Repository files navigation

Full-Mesh VPN Performance Evaluation for a Secure-Edge Cloud Continuum

Cite as: Kjorveziroski V, Bernad C, Gilly K, Filiposka S. Full-mesh VPN performance evaluation for a secure edge-cloud continuum. Softw: Pract Exper. 2024; 1-22. doi: 10.1002/spe.3329

Deploying a Kubernetes Cluster

Installing K3s

  • Deploying a master node using K3s:
export INSTALL_K3S_VERSION='v1.22.17+k3s1'
export VPN_INTERFACE_IP='100.64.0.1'

curl -sfL https://get.k3s.io | sh -s - server \
--node-taint CriticalAddonsOnly=true:NoExecute \
--tls-san distkube.mrezhi.net \
--tls-san $VPN_INTERFACE_IP \
--disable=traefik \
--flannel-backend=none \
--disable-network-policy \
--disable=servicelb \
--write-kubeconfig-mode 664 \
--cluster-cidr=10.138.0.0/16 \
--advertise-address=$VPN_INTERFACE_IP \
--bind-address=$VPN_INTERFACE_IP \
--node-ip=$VPN_INTERFACE_IP \
--node-external-ip=$VPN_INTERFACE_IP
  • Deploying a worker node using K3s:
    1. Obtain the registration token from an already deployed master node:

      cat /var/lib/rancher/k3s/server/node-token
    2. Install the agent, customizing the K3S_URL and --node-ip arguments:

      export INSTALL_K3S_VERSION=v1.22.17+k3s1
      curl -sfL https://get.k3s.io | K3S_URL=https://100.64.0.4:6443 K3S_TOKEN=example-token sh -s - agent --node-ip=100.64.0.2 \
      --node-external-ip=100.64.0.2

Calico Installation

  1. Install CRDs:

    kubectl create -f https://raw.githubusercontent.com/projectcalico/calico/v3.25.1/manifests/tigera-operator.yaml
  2. Download initial config manifests:

    curl https://raw.githubusercontent.com/projectcalico/calico/v3.25.1/manifests/custom-resources.yaml -O
  3. Edit the manifests, altering these settings at a minimum:

    • encapsulation: VXLAN - enable VXLAN encapsulation always, important for traffic to be able to pass seamlessly across the full-mesh Wireguard topology.
    • cidr: 10.136.0.0/16
  4. Apply the configuration:

     kubectl create -f custom-resources.yaml --save-config
  5. Since Tailscale, Headscale, and Netbird use an MTU of 1280 by default, the VXLAN interface's MTU needs to be altered to 1230 (more details on Calico's Docs):

    kubectl patch installation.operator.tigera.io default --type merge -p '{"spec":{"calicoNetwork":{"mtu":1230}}}'

Benchmarks Description

Conditions

  • MTU is 1230 across all clusters (and not 1450).

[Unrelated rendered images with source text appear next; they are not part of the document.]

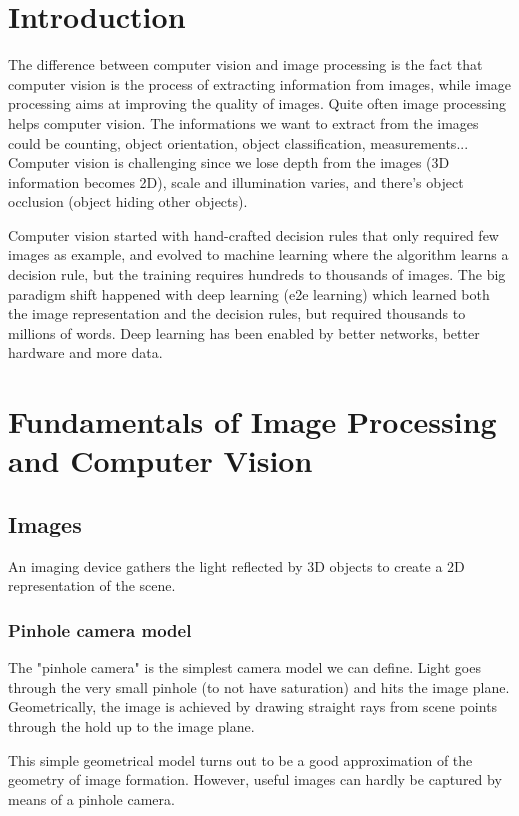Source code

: \section{Introduction}

The difference between computer vision and image processing is the fact that computer vision is the process of extracting information from images, while image processing aims at improving the quality of images.
Quite often image processing helps computer vision.
The informations we want to extract from the images could be counting, object orientation, object classification, measurements...
Computer vision is challenging since we lose depth from the images (3D information becomes 2D), scale and illumination varies, and there's object occlusion (object hiding other objects).

Computer vision started with hand-crafted decision rules that only required few images as example, and evolved to machine learning where the algorithm learns a decision rule, but the training requires hundreds to thousands of images.
The big paradigm shift happened with deep learning (e2e learning) which learned both the image representation and the decision rules, but required thousands to millions of words.
Deep learning has been enabled by better networks, better hardware and more data.


\section{Fundamentals of Image Processing and Computer Vision}

\subsection{Images}

An imaging device gathers the light reflected by 3D objects to create a 2D representation of the scene.

\subsubsection{Pinhole camera model}
The "pinhole camera" is the simplest camera model we can define.
Light goes through the very small pinhole (to not have saturation) and hits the image plane.
Geometrically, the image is achieved by drawing straight rays from scene points through the hold up to the image plane.

This simple geometrical model turns out to be a good approximation of the geometry of image formation.
However, useful images can hardly be captured by means of a pinhole camera.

This is because Tailscale by default uses 1280 MTU.

Setup

  • Increase UDP window sizes on all Kubernetes nodes taking part in the benchmarks (necessary for iperf3 UDP tests):
sysctl -w net.core.rmem_max=26214400
sysctl -w net.core.wmem_max=26214400
sysctl fs.inotify.max_user_instances=512
  • Add arbitrary latency or delay to each packet going through an interface using the tc tool:
tc qdisc add dev enp5s0f0 root netem loss 10%
tc qdisc del dev enp5s0f0 root netem loss 10%

tc qdisc add dev enp5s0f0 root netem delay 50ms
tc qdisc del dev enp5s0f0 root netem delay 50ms
  • Contact the Kubernetes API server from within a pod (with the necessary ServiceAccount already associated) already running in the cluster:
curl -k https://kubernetes.default.svc/api/v1/pods --header "Authorization: Bearer $(cat /var/run/secrets/kubernetes.io/serviceaccount/token)"
  • Contact the Kubernetes API server from a third-party node, not part of the cluster:
TOKEN=example-token
KUBE_API_SERVER=127.0.0.1

curl -k -H "Authorization: Bearer $TOKEN" -L https://$KUBE_API_SERVER:6443/api/v1/pods
hey -n 1000 -c 10 -m GET -H "Authorization: Bearer $TOKEN" https://$KUBE_API_SERVER:6443/api/v1/pods

VPN Setup

When testing relaying performance, in case each node is in a separate VLAN, it is best to restrict communication using a network level firewall. Otherwise, when L2 reachability is available, a host level firewall can be used, such as iptables.

Headscale/Tailscale

To prevent DNS issues, bring up the Tailscale client using --accept-dns=false. Otherwise, if there is a wildcard DNS record for the tailnet's name, DNS resolution will not work, since by default ndots is set to 5 in Kubernetes clusters.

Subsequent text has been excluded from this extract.